I delivered research results to a dozen education professionals recently who wanted to develop a stronger alignment between how they communicate value and what the community they serve finds valuable. It was an amazing process, from which a great set of actionable data was gleaned. Many assumptions were validated, new direction was discovered, and some theories were proven wrong. Everyone left with insight and a clear sense of shared direction and mission.
The process consisted of two essential phases.
1. Demographic profile of respondents
First, we needed to develop a basic understanding of who were the research targets and what they thought of private schools versus public schools. There are a lot of reasons to do a demographic review of your data.
For our purposes, we focused on whether or not the profile of those with whom we spoke was reflective of the parents associated with the school.
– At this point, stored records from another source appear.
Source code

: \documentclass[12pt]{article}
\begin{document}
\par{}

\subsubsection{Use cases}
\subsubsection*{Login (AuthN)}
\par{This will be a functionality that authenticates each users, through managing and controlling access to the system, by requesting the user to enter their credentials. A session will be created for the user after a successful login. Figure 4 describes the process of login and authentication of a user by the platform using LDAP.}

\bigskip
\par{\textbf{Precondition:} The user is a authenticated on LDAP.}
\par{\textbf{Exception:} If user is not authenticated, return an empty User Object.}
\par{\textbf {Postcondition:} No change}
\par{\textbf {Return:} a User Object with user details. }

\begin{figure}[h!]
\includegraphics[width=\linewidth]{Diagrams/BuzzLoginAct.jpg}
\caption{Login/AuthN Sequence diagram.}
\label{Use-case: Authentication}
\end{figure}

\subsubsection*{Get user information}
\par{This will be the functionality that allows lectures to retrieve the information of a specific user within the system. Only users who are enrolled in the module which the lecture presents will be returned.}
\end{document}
Our data source was largely comprised of high-income locals, evenly split between men and women, most of whom had BA or higher education and roughly 1.3 kids in the home at an average age of 10.1 years. And as it turns out, this was a solid foundation for obtaining accurate, objective results.
2. Evaluation of current school compared to private school
Second, we needed to understand what they thought about paying for private education.
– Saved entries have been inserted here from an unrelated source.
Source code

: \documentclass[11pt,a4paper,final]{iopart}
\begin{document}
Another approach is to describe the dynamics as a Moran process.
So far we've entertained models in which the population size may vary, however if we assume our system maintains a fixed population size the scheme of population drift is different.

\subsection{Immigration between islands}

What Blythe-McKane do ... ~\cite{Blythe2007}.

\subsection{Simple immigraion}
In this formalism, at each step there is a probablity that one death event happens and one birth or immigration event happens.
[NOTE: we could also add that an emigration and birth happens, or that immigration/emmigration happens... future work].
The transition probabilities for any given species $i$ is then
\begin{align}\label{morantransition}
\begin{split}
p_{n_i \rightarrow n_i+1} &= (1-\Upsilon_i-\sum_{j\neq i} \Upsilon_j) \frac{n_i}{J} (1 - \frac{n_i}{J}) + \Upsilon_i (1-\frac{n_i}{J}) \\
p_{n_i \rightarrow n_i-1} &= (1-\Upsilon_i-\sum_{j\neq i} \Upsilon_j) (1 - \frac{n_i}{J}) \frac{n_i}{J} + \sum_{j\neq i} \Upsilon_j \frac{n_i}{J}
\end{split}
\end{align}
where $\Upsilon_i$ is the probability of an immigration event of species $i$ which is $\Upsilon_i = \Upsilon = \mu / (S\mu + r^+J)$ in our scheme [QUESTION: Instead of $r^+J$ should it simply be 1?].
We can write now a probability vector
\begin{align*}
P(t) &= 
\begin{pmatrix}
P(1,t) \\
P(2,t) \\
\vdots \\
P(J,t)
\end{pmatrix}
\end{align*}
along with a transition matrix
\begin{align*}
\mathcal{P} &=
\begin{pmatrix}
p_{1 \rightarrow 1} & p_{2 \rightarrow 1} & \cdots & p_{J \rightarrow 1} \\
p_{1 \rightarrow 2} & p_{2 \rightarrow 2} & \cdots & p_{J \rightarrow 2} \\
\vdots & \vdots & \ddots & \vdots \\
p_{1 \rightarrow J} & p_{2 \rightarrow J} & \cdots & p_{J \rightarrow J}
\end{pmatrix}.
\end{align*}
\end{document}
Were they satisfied with the education their kids were receiving currently? If not, why?
And, because most of these folks currently had their children in public school, would they pay more (or be willing to pay private tuition in the first place), if a private school could solve their issues?
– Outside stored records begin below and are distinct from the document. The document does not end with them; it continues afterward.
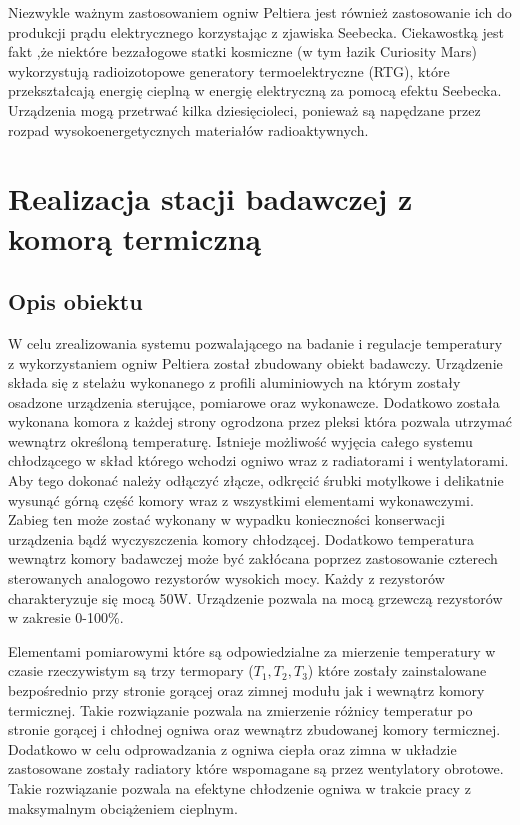 \documentclass[oneside]{mgr}
\begin{document}
Niezwykle ważnym zastosowaniem ogniw Peltiera jest również zastosowanie ich do produkcji prądu elektrycznego korzystając z zjawiska Seebecka. Ciekawostką jest fakt ,że niektóre bezzałogowe statki kosmiczne (w tym łazik Curiosity Mars) wykorzystują radioizotopowe generatory termoelektryczne (RTG), które przekształcają energię cieplną w energię elektryczną za pomocą efektu Seebecka. Urządzenia mogą przetrwać kilka dziesięcioleci, ponieważ są napędzane przez rozpad wysokoenergetycznych materiałów radioaktywnych.

\chapter{Realizacja stacji badawczej z komorą termiczną}
\section{Opis obiektu}

W celu zrealizowania systemu pozwalającego na badanie i regulacje temperatury z wykorzystaniem ogniw Peltiera został zbudowany obiekt badawczy. Urządzenie składa się z stelażu wykonanego z profili aluminiowych na którym zostały osadzone urządzenia sterujące, pomiarowe oraz wykonawcze. Dodatkowo została wykonana komora z każdej strony ogrodzona przez pleksi która pozwala utrzymać wewnątrz określoną temperaturę. Istnieje możliwość wyjęcia całego systemu chłodzącego w skład którego wchodzi ogniwo wraz z radiatorami i wentylatorami. Aby tego dokonać należy odłączyć złącze, odkręcić śrubki motylkowe i delikatnie wysunąć górną część komory wraz z wszystkimi elementami wykonawczymi. Zabieg ten może zostać wykonany w wypadku konieczności konserwacji urządzenia bądź wyczyszczenia komory chłodzącej. Dodatkowo temperatura wewnątrz komory badawczej może być zakłócana poprzez zastosowanie czterech sterowanych analogowo rezystorów wysokich mocy. Każdy z rezystorów charakteryzuje się mocą 50W. Urządzenie pozwala na mocą grzewczą rezystorów w zakresie 0-100\%.

Elementami pomiarowymi które są odpowiedzialne za mierzenie temperatury  w czasie rzeczywistym są trzy termopary ($T_1, T_2, T_3$) które zostały zainstalowane bezpośrednio przy stronie gorącej oraz zimnej modułu jak i wewnątrz komory termicznej. Takie rozwiązanie pozwala na zmierzenie różnicy temperatur po stronie gorącej i chłodnej ogniwa oraz wewnątrz zbudowanej komory termicznej. Dodatkowo w celu odprowadzania z ogniwa ciepła oraz zimna w układzie zastosowane zostały radiatory które wspomagane są przez wentylatory obrotowe. Takie rozwiązanie pozwala na efektyne chłodzenie ogniwa w trakcie pracy z maksymalnym obciążeniem cieplnym.
\end{document}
With this established, we explored what they expected in a private school in general. Then we asked them to rate the the particular school were working for against the standards they had just determined. The research was able to identify clear competitive advantages and to develop content and positions that inform future marketing editorial schedules.
Key research findings. What did we learn?
- Parents don’t really care about the logistics of getting their children to school. It was an area of dissatisfaction, but not something they’d pay more for, if changing schools could eliminate it as an issue.
- They care primarily about an education with a hard edge. Challenging curriculum and a well-rounded education (along with safety) carried the show.
- The well-rounded positioning was about study skills and life skills in general – Something the school was in a great position to deliver.